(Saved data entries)
● ● ● ●
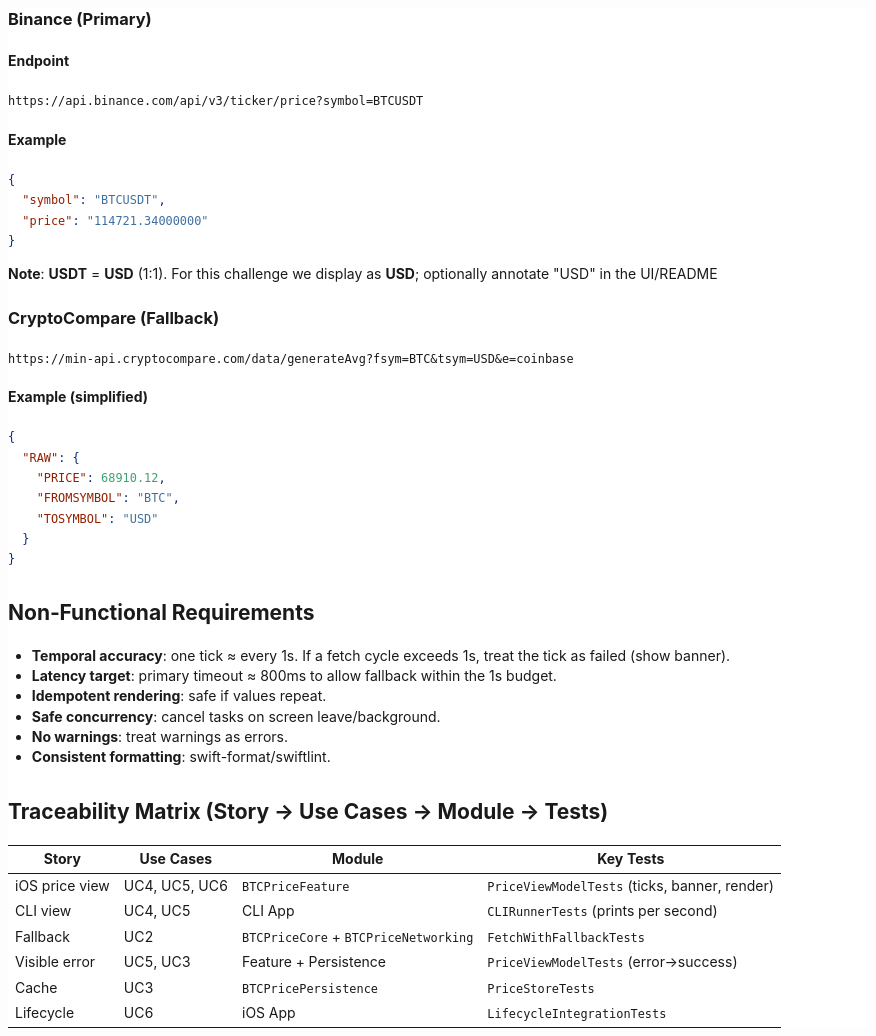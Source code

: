 ### Binance (Primary)

#### Endpoint

`https://api.binance.com/api/v3/ticker/price?symbol=BTCUSDT`

#### Example

```json
{
  "symbol": "BTCUSDT",
  "price": "114721.34000000"
}
```

**Note**: **USDT** = **USD** (1:1). For this challenge we display as **USD**; optionally annotate "USD" in the UI/README

### CryptoCompare (Fallback)

`https://min-api.cryptocompare.com/data/generateAvg?fsym=BTC&tsym=USD&e=coinbase`

#### Example (simplified)

```json
{
  "RAW": {
    "PRICE": 68910.12,
    "FROMSYMBOL": "BTC",
    "TOSYMBOL": "USD"
  }
}
```

## Non‑Functional Requirements

- **Temporal accuracy**: one tick ≈ every 1s. If a fetch cycle exceeds 1s, treat the tick as failed (show banner).
- **Latency target**: primary timeout ≈ 800ms to allow fallback within the 1s budget.
- **Idempotent rendering**: safe if values repeat.
- **Safe concurrency**: cancel tasks on screen leave/background.
- **No warnings**: treat warnings as errors.
- **Consistent formatting**: swift-format/swiftlint.

## Traceability Matrix (Story -> Use Cases -> Module -> Tests)

| Story          | Use Cases     | Module                                | Key Tests                                     |
| -------------- | ------------- | ------------------------------------- | --------------------------------------------- |
| iOS price view | UC4, UC5, UC6 | `BTCPriceFeature`                     | `PriceViewModelTests` (ticks, banner, render) |
| CLI view       | UC4, UC5      | CLI App                               | `CLIRunnerTests` (prints per second)          |
| Fallback       | UC2           | `BTCPriceCore` + `BTCPriceNetworking` | `FetchWithFallbackTests`                      |
| Visible error  | UC5, UC3      | Feature + Persistence                 | `PriceViewModelTests` (error→success)         |
| Cache          | UC3           | `BTCPricePersistence`                 | `PriceStoreTests`                             |
| Lifecycle      | UC6           | iOS App                               | `LifecycleIntegrationTests`                   |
● ● ● ●
* TASK DIRECTIONS *
Find every line in the records that contains the word "Module"; copy those lines.

* YOUR RESPONSE *
## Traceability Matrix (Story -> Use Cases -> Module -> Tests)
| Story          | Use Cases     | Module                                | Key Tests                                     |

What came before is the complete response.